During their third summit at the Korean Demilitarized Zone on Sunday, Trump and Kim agreed to resume nuclear talks. But neither side has indicated they are any closer to resolving sticking points that collapsed their previous summit.

On Monday, however, South Korean President Moon Jae-in told a Cabinet meeting that the summit in the DMZ meant the two countries declared “an end of hostile relations” and the “start of an era of peace.”

Moon, who briefly chatted with Trump and Kim on a DMZ village before they sat for a two-way meeting, described the Trump-Kim summit as “historic.” He also called the summit “the fruits of amazing indignation,” saying it was arranged due to Trump’s “unprecedented” Twitter offer for a meeting and Kim’s “bold” decision to accept it.

Moon, a liberal who took office in 2017, has lobbied hard to set up diplomacy between Trump and Kim to help find a peaceful settlement of the North Korean nuclear crisis. He met Kim three times last year, and their first and second summits happened at the same DMZ village called Panmunjom.

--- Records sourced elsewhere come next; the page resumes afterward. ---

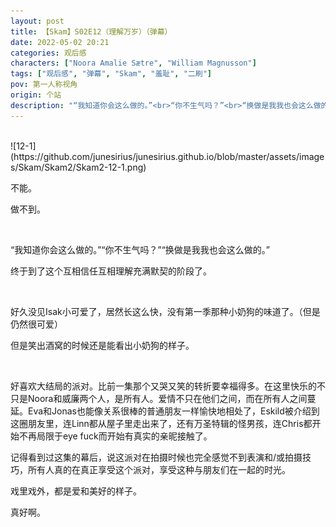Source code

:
 ```yaml
---
layout: post
title: 【Skam】S02E12（理解万岁）（弹幕）
date: 2022-05-02 20:21
categories: 观后感
characters: ["Noora Amalie Sætre", "William Magnusson"]
tags: ["观后感", "弹幕", "Skam", "羞耻", "二刷"]
pov: 第一人称视角
origin: 个站
description: "“我知道你会这么做的。”<br>“你不生气吗？”<br>“换做是我我也会这么做的。”"
---
```


<br>
![12-1](https://github.com/junesirius/junesirius.github.io/blob/master/assets/images/Skam/Skam2/Skam2-12-1.png)
<br>

不能。

做不到。

<br>

“我知道你会这么做的。”“你不生气吗？”“换做是我我也会这么做的。”

终于到了这个互相信任互相理解充满默契的阶段了。

<br>

好久没见Isak小可爱了，居然长这么快，没有第一季那种小奶狗的味道了。（但是仍然很可爱）

但是笑出酒窝的时候还是能看出小奶狗的样子。

<br>

好喜欢大结局的派对。比前一集那个又哭又笑的转折要幸福得多。在这里快乐的不只是Noora和威廉两个人，是所有人。爱情不只在他们之间，而在所有人之间蔓延。Eva和Jonas也能像关系很棒的普通朋友一样愉快地相处了，Eskild被介绍到这圈朋友里，连Linn都从屋子里走出来了，还有万圣特辑的怪男孩，连Chris都开始不再局限于eye fuck而开始有真实的亲昵接触了。

记得看到过这集的幕后，说这派对在拍摄时候也完全感觉不到表演和/或拍摄技巧，所有人真的在真正享受这个派对，享受这种与朋友们在一起的时光。

戏里戏外，都是爱和美好的样子。

真好啊。
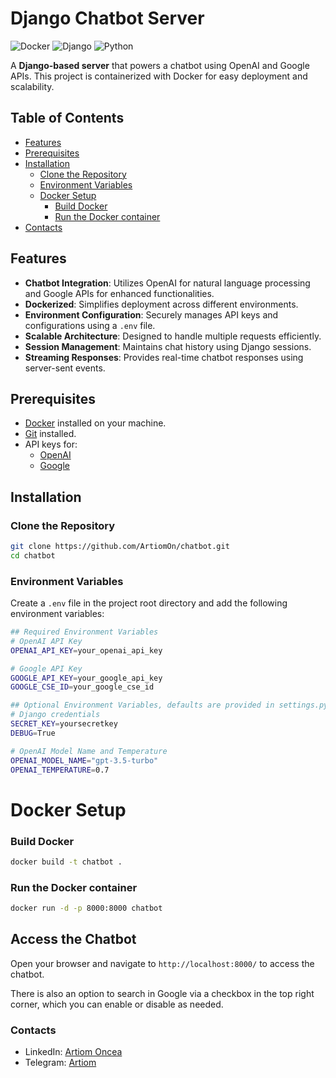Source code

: # Django Chatbot Server

![Docker](https://img.shields.io/badge/docker-yes-brightgreen.svg)
![Django](https://img.shields.io/badge/django-4.2%2B-green.svg)
![Python](https://img.shields.io/badge/python-3.10%2B-blue.svg)

A **Django-based server** that powers a chatbot using OpenAI and Google APIs. This project is containerized with Docker for easy deployment and scalability.

## Table of Contents

- [Features](#features)
- [Prerequisites](#prerequisites)
- [Installation](#installation)
  - [Clone the Repository](#clone-the-repository)
  - [Environment Variables](#environment-variables)
  - [Docker Setup](#docker-setup)
    - [Build Docker](#build-docker)
    - [Run the Docker container](#run-the-docker-container)
- [Contacts](#contacts)

## Features

- **Chatbot Integration**: Utilizes OpenAI for natural language processing and Google APIs for enhanced functionalities.
- **Dockerized**: Simplifies deployment across different environments.
- **Environment Configuration**: Securely manages API keys and configurations using a `.env` file.
- **Scalable Architecture**: Designed to handle multiple requests efficiently.
- **Session Management**: Maintains chat history using Django sessions.
- **Streaming Responses**: Provides real-time chatbot responses using server-sent events.

## Prerequisites

- [Docker](https://www.docker.com/get-started) installed on your machine.
- [Git](https://git-scm.com/downloads) installed.
- API keys for:
  - [OpenAI](https://openai.com/)
  - [Google](https://cloud.google.com/)

## Installation

### Clone the Repository

```bash
git clone https://github.com/ArtiomOn/chatbot.git
cd chatbot
```

### Environment Variables

Create a `.env` file in the project root directory and add the following environment variables:

```bash
## Required Environment Variables
# OpenAI API Key
OPENAI_API_KEY=your_openai_api_key

# Google API Key
GOOGLE_API_KEY=your_google_api_key
GOOGLE_CSE_ID=your_google_cse_id

## Optional Environment Variables, defaults are provided in settings.py
# Django credentials
SECRET_KEY=yoursecretkey
DEBUG=True

# OpenAI Model Name and Temperature
OPENAI_MODEL_NAME="gpt-3.5-turbo"
OPENAI_TEMPERATURE=0.7
```

# Docker Setup

### Build Docker

```bash
docker build -t chatbot .
```

### Run the Docker container

```bash
docker run -d -p 8000:8000 chatbot
```

## Access the Chatbot

Open your browser and navigate to `http://localhost:8000/` to access the chatbot.

There is also an option to search in Google via a checkbox in the top right corner, which you can enable or disable as needed.


### Contacts

- LinkedIn: [Artiom Oncea](www.linkedin.com/in/artiom-oncea-8b2174216)
- Telegram: [Artiom](https://t.me/art1292)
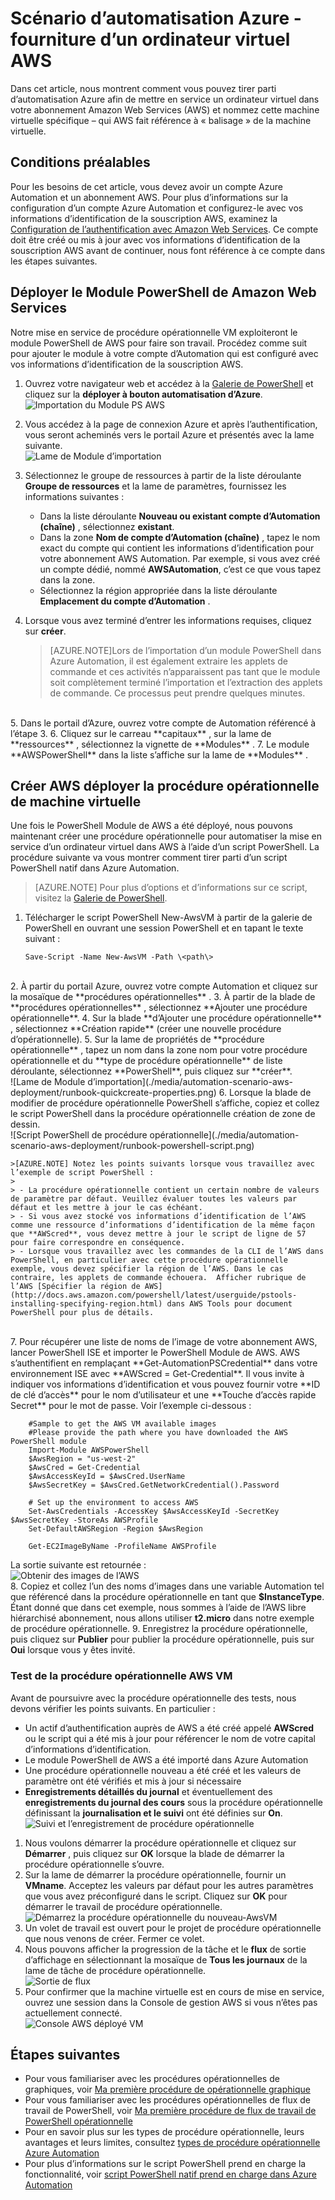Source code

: <properties
   pageTitle="Automatisation du déploiement d’un ordinateur virtuel dans les Services Web Amazon | Microsoft Azure"
   description="Cet article explique comment utiliser Automation d’Azure pour automatiser la création d’une VM de Service Web Amazon"
   services="automation"
   documentationCenter=""
   authors="mgoedtel"
   manager="jwhit"
   editor="" />
<tags
   ms.service="automation"
   ms.devlang="na"
   ms.topic="article"
   ms.tgt_pltfrm="na"
   ms.workload="na"
   ms.date="08/17/2016"
   ms.author="tiandert; bwren" />

# <a name="azure-automation-scenario---provision-an-aws-virtual-machine"></a>Scénario d’automatisation Azure - fourniture d’un ordinateur virtuel AWS 

Dans cet article, nous montrent comment vous pouvez tirer parti d’automatisation Azure afin de mettre en service un ordinateur virtuel dans votre abonnement Amazon Web Services (AWS) et nommez cette machine virtuelle spécifique – qui AWS fait référence à « balisage » de la machine virtuelle.

## <a name="prerequisites"></a>Conditions préalables

Pour les besoins de cet article, vous devez avoir un compte Azure Automation et un abonnement AWS. Pour plus d’informations sur la configuration d’un compte Azure Automation et configurez-le avec vos informations d’identification de la souscription AWS, examinez la [Configuration de l’authentification avec Amazon Web Services](../automation/automation-sec-configure-aws-account.md).  Ce compte doit être créé ou mis à jour avec vos informations d’identification de la souscription AWS avant de continuer, nous font référence à ce compte dans les étapes suivantes.


## <a name="deploy-amazon-web-services-powershell-module"></a>Déployer le Module PowerShell de Amazon Web Services

Notre mise en service de procédure opérationnelle VM exploiteront le module PowerShell de AWS pour faire son travail. Procédez comme suit pour ajouter le module à votre compte d’Automation qui est configuré avec vos informations d’identification de la souscription AWS.  

1. Ouvrez votre navigateur web et accédez à la [Galerie de PowerShell](http://www.powershellgallery.com/packages/AWSPowerShell/) et cliquez sur la **déployer à bouton automatisation d’Azure**.<br> ![Importation du Module PS AWS](./media/automation-scenario-aws-deployment/powershell-gallery-download-awsmodule.png)

2. Vous accédez à la page de connexion Azure et après l’authentification, vous seront acheminés vers le portail Azure et présentés avec la lame suivante.<br> ![Lame de Module d’importation](./media/automation-scenario-aws-deployment/deploy-aws-powershell-module-parameters.png)

3. Sélectionnez le groupe de ressources à partir de la liste déroulante **Groupe de ressources** et la lame de paramètres, fournissez les informations suivantes :
   * Dans la liste déroulante **Nouveau ou existant compte d’Automation (chaîne)** , sélectionnez **existant**.  
   * Dans la zone **Nom de compte d’Automation (chaîne)** , tapez le nom exact du compte qui contient les informations d’identification pour votre abonnement AWS Automation.  Par exemple, si vous avez créé un compte dédié, nommé **AWSAutomation**, c’est ce que vous tapez dans la zone.
   * Sélectionnez la région appropriée dans la liste déroulante **Emplacement du compte d’Automation** .

4. Lorsque vous avez terminé d’entrer les informations requises, cliquez sur **créer**.

    >[AZURE.NOTE]Lors de l’importation d’un module PowerShell dans Azure Automation, il est également extraire les applets de commande et ces activités n’apparaissent pas tant que le module soit complètement terminé l’importation et l’extraction des applets de commande. Ce processus peut prendre quelques minutes.  
<br>
5. Dans le portail d’Azure, ouvrez votre compte de Automation référencé à l’étape 3.
6. Cliquez sur le carreau **capitaux** , sur la lame de **ressources** , sélectionnez la vignette de **Modules** .
7. Le module **AWSPowerShell** dans la liste s’affiche sur la lame de **Modules** .

## <a name="create-aws-deploy-vm-runbook"></a>Créer AWS déployer la procédure opérationnelle de machine virtuelle

Une fois le PowerShell Module de AWS a été déployé, nous pouvons maintenant créer une procédure opérationnelle pour automatiser la mise en service d’un ordinateur virtuel dans AWS à l’aide d’un script PowerShell. La procédure suivante va vous montrer comment tirer parti d’un script PowerShell natif dans Azure Automation.  

>[AZURE.NOTE] Pour plus d’options et d’informations sur ce script, visitez la [Galerie de PowerShell](https://www.powershellgallery.com/packages/New-AwsVM/DisplayScript).


1. Télécharger le script PowerShell New-AwsVM à partir de la galerie de PowerShell en ouvrant une session PowerShell et en tapant le texte suivant :<br>
   ```
   Save-Script -Name New-AwsVM -Path \<path\>
   ```
<br>
2. À partir du portail Azure, ouvrez votre compte Automation et cliquez sur la mosaïque de **procédures opérationnelles** .  
3. À partir de la blade de **procédures opérationnelles** , sélectionnez **Ajouter une procédure opérationnelle**.
4. Sur la blade **d’Ajouter une procédure opérationnelle** , sélectionnez **Création rapide** (créer une nouvelle procédure d’opérationnelle).
5. Sur la lame de propriétés de **procédure opérationnelle** , tapez un nom dans la zone nom pour votre procédure opérationnelle et du **type de procédure opérationnelle** de liste déroulante, sélectionnez **PowerShell**, puis cliquez sur **créer**.<br> ![Lame de Module d’importation](./media/automation-scenario-aws-deployment/runbook-quickcreate-properties.png)
6. Lorsque la blade de modifier de procédure opérationnelle PowerShell s’affiche, copiez et collez le script PowerShell dans la procédure opérationnelle création de zone de dessin.<br> ![Script PowerShell de procédure opérationnelle](./media/automation-scenario-aws-deployment/runbook-powershell-script.png)<br>

    >[AZURE.NOTE] Notez les points suivants lorsque vous travaillez avec l’exemple de script PowerShell :
    >
    > - La procédure opérationnelle contient un certain nombre de valeurs de paramètre par défaut. Veuillez évaluer toutes les valeurs par défaut et les mettre à jour le cas échéant.
    > - Si vous avez stocké vos informations d’identification de l’AWS comme une ressource d’informations d’identification de la même façon que **AWScred**, vous devez mettre à jour le script de ligne de 57 pour faire correspondre en conséquence.  
    > - Lorsque vous travaillez avec les commandes de la CLI de l’AWS dans PowerShell, en particulier avec cette procédure opérationnelle exemple, vous devez spécifier la région de l’AWS. Dans le cas contraire, les applets de commande échouera.  Afficher rubrique de l’AWS [Spécifier la région de AWS](http://docs.aws.amazon.com/powershell/latest/userguide/pstools-installing-specifying-region.html) dans AWS Tools pour document PowerShell pour plus de détails.  
<br>
7. Pour récupérer une liste de noms de l’image de votre abonnement AWS, lancer PowerShell ISE et importer le PowerShell Module de AWS.  AWS s’authentifient en remplaçant **Get-AutomationPSCredential** dans votre environnement ISE avec **AWScred = Get-Credential**.  Il vous invite à indiquer vos informations d’identification et vous pouvez fournir votre **ID de clé d’accès** pour le nom d’utilisateur et une **Touche d’accès rapide Secret** pour le mot de passe.  Voir l’exemple ci-dessous :

        #Sample to get the AWS VM available images
        #Please provide the path where you have downloaded the AWS PowerShell module
        Import-Module AWSPowerShell
        $AwsRegion = "us-west-2"
        $AwsCred = Get-Credential
        $AwsAccessKeyId = $AwsCred.UserName
        $AwsSecretKey = $AwsCred.GetNetworkCredential().Password

        # Set up the environment to access AWS
        Set-AwsCredentials -AccessKey $AwsAccessKeyId -SecretKey $AwsSecretKey -StoreAs AWSProfile
        Set-DefaultAWSRegion -Region $AwsRegion

        Get-EC2ImageByName -ProfileName AWSProfile
   La sortie suivante est retournée :<br>
   ![Obtenir des images de l’AWS](./media/automation-scenario-aws-deployment/powershell-ise-output.png)  
8. Copiez et collez l’un des noms d’images dans une variable Automation tel que référencé dans la procédure opérationnelle en tant que **$InstanceType**. Étant donné que dans cet exemple, nous sommes à l’aide de l’AWS libre hiérarchisé abonnement, nous allons utiliser **t2.micro** dans notre exemple de procédure opérationnelle.
9. Enregistrez la procédure opérationnelle, puis cliquez sur **Publier** pour publier la procédure opérationnelle, puis sur **Oui** lorsque vous y êtes invité.


### <a name="testing-the-aws-vm-runbook"></a>Test de la procédure opérationnelle AWS VM
Avant de poursuivre avec la procédure opérationnelle des tests, nous devons vérifier les points suivants. En particulier :

   -  Un actif d’authentification auprès de AWS a été créé appelé **AWScred** ou le script qui a été mis à jour pour référencer le nom de votre capital d’informations d’identification.  
   -  Le module PowerShell de AWS a été importé dans Azure Automation
   -  Une procédure opérationnelle nouveau a été créé et les valeurs de paramètre ont été vérifiés et mis à jour si nécessaire
   -  **Enregistrements détaillés du journal** et éventuellement des **enregistrements du journal des cours** sous la procédure opérationnelle définissant la **journalisation et le suivi** ont été définies sur **On**.<br> ![Suivi et l’enregistrement de procédure opérationnelle](./media/automation-scenario-aws-deployment/runbook-settings-logging-and-tracing.png)

1. Nous voulons démarrer la procédure opérationnelle et cliquez sur **Démarrer** , puis cliquez sur **OK** lorsque la blade de démarrer la procédure opérationnelle s’ouvre.
2. Sur la lame de démarrer la procédure opérationnelle, fournir un **VMname**.  Acceptez les valeurs par défaut pour les autres paramètres que vous avez préconfiguré dans le script.  Cliquez sur **OK** pour démarrer le travail de procédure opérationnelle.<br> ![Démarrez la procédure opérationnelle du nouveau-AwsVM](./media/automation-scenario-aws-deployment/runbook-start-job-parameters.png)
3. Un volet de travail est ouvert pour le projet de procédure opérationnelle que nous venons de créer. Fermer ce volet.
4. Nous pouvons afficher la progression de la tâche et le **flux** de sortie d’affichage en sélectionnant la mosaïque de **Tous les journaux** de la lame de tâche de procédure opérationnelle.<br> ![Sortie de flux](./media/automation-scenario-aws-deployment/runbook-job-streams-output.png)
5. Pour confirmer que la machine virtuelle est en cours de mise en service, ouvrez une session dans la Console de gestion AWS si vous n’êtes pas actuellement connecté.<br> ![Console AWS déployé VM](./media/automation-scenario-aws-deployment/aws-instances-status.png)

## <a name="next-steps"></a>Étapes suivantes
-   Pour vous familiariser avec les procédures opérationnelles de graphiques, voir [Ma première procédure de opérationnelle graphique](automation-first-runbook-graphical.md)
-   Pour vous familiariser avec les procédures opérationnelles de flux de travail de PowerShell, voir [Ma première procédure de flux de travail de PowerShell opérationnelle](automation-first-runbook-textual.md)
-   Pour en savoir plus sur les types de procédure opérationnelle, leurs avantages et leurs limites, consultez [types de procédure opérationnelle Azure Automation](automation-runbook-types.md)
-   Pour plus d’informations sur le script PowerShell prend en charge la fonctionnalité, voir [script PowerShell natif prend en charge dans Azure Automation](https://azure.microsoft.com/blog/announcing-powershell-script-support-azure-automation-2/)
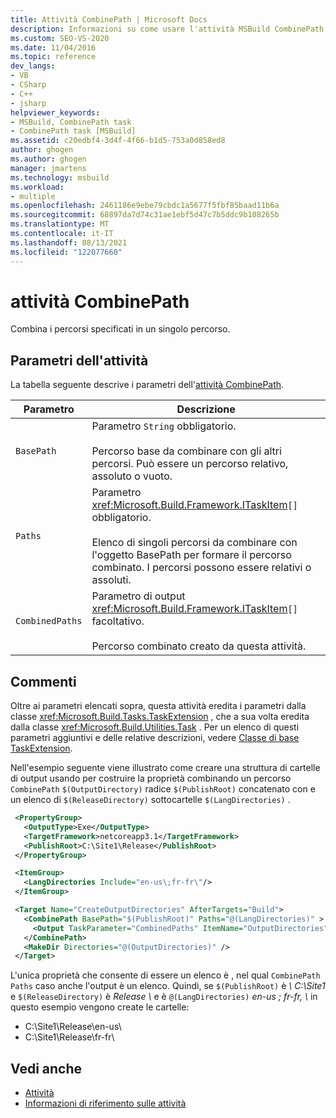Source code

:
 ```yaml
---
title: Attività CombinePath | Microsoft Docs
description: Informazioni su come usare l'attività MSBuild CombinePath per combinare i percorsi specificati in un singolo percorso.
ms.custom: SEO-VS-2020
ms.date: 11/04/2016
ms.topic: reference
dev_langs:
- VB
- CSharp
- C++
- jsharp
helpviewer_keywords:
- MSBuild, CombinePath task
- CombinePath task [MSBuild]
ms.assetid: c20edbf4-3d4f-4f66-b1d5-753a0d858ed8
author: ghogen
ms.author: ghogen
manager: jmartens
ms.technology: msbuild
ms.workload:
- multiple
ms.openlocfilehash: 2461186e9ebe79cbdc1a5677f5fbf85baad11b6a
ms.sourcegitcommit: 68897da7d74c31ae1ebf5d47c7b5ddc9b108265b
ms.translationtype: MT
ms.contentlocale: it-IT
ms.lasthandoff: 08/13/2021
ms.locfileid: "122077660"
---
```

# <a name="combinepath-task"></a>attività CombinePath

Combina i percorsi specificati in un singolo percorso.
## <a name="task-parameters"></a>Parametri dell'attività

 La tabella seguente descrive i parametri dell'[attività CombinePath](../msbuild/combinepath-task.md).


|Parametro|Descrizione|
|---------------|-----------------|
|`BasePath`|Parametro `String` obbligatorio.<br /><br /> Percorso base da combinare con gli altri percorsi. Può essere un percorso relativo, assoluto o vuoto.|
|`Paths`|Parametro <xref:Microsoft.Build.Framework.ITaskItem>`[]` obbligatorio.<br /><br /> Elenco di singoli percorsi da combinare con l'oggetto BasePath per formare il percorso combinato. I percorsi possono essere relativi o assoluti.|
|`CombinedPaths`|Parametro di output <xref:Microsoft.Build.Framework.ITaskItem>`[]` facoltativo.<br /><br /> Percorso combinato creato da questa attività.|

## <a name="remarks"></a>Commenti

 Oltre ai parametri elencati sopra, questa attività eredita i parametri dalla classe <xref:Microsoft.Build.Tasks.TaskExtension> , che a sua volta eredita dalla classe <xref:Microsoft.Build.Utilities.Task> . Per un elenco di questi parametri aggiuntivi e delle relative descrizioni, vedere [Classe di base TaskExtension](../msbuild/taskextension-base-class.md).

 Nell'esempio seguente viene illustrato come creare una struttura di cartelle di output usando per costruire la proprietà combinando un percorso `CombinePath` `$(OutputDirectory)` radice `$(PublishRoot)` concatenato con e un elenco di `$(ReleaseDirectory)` sottocartelle `$(LangDirectories)` .

 ```xml
  <PropertyGroup>
    <OutputType>Exe</OutputType>
    <TargetFramework>netcoreapp3.1</TargetFramework>
    <PublishRoot>C:\Site1\Release</PublishRoot>
  </PropertyGroup>

  <ItemGroup>
    <LangDirectories Include="en-us\;fr-fr\"/>
  </ItemGroup>

  <Target Name="CreateOutputDirectories" AfterTargets="Build">
    <CombinePath BasePath="$(PublishRoot)" Paths="@(LangDirectories)" >
      <Output TaskParameter="CombinedPaths" ItemName="OutputDirectories"/>
    </CombinePath>
    <MakeDir Directories="@(OutputDirectories)" />
  </Target>
```

L'unica proprietà che consente di essere un elenco è , nel qual `CombinePath` `Paths` caso anche l'output è un elenco. Quindi, se `$(PublishRoot)` è *\\ C:\Site1* e `$(ReleaseDirectory)` è *Release \\* e è `@(LangDirectories)` *en-us \; fr-fr, \\* in questo esempio vengono create le cartelle:

- C:\Site1\Release\en-us\
- C:\Site1\Release\fr-fr\

## <a name="see-also"></a>Vedi anche

- [Attività](../msbuild/msbuild-tasks.md)
- [Informazioni di riferimento sulle attività](../msbuild/msbuild-task-reference.md)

During their meeting, Trump went across Panmunjom’s military demarcation line into North Korea, becoming the first sitting American president to step foot in the North’s soil since the end of the 1950-53 Korean War. Trump said he was “proud” to step over the borderline and thanked Kim for showing up for the meeting.

North Korea’s state media described Kim’s meeting with Trump as “an amazing event” and that both leaders expressed great satisfaction over the result of their talks. Moon’s government has also said it hopes the diplomatic momentum created by the latest Trump-Kim meeting would help revive inter-Korean dialogue and engagement that stopped amid an impasse in nuclear negotiations between Washington and Pyongyang.

The latest Trump-Kim summit may have created a momentum for further diplomacy, including working-level talks aimed at hammering out the terms of a mutually acceptable deal, but many experts say it remains unclear whether the negotiations would successfully address the fundamental differences between Washington and Pyongyang that were exposed in the second Kim-Trump summit in Vietnam in February.

The Hanoi summit ended without any agreement after Trump turned down Kim’s request for major sanctions relief in return for dismantling his main nuclear materials-making complex while leaving his already manufactured nuclear bombs and long-range missiles intact.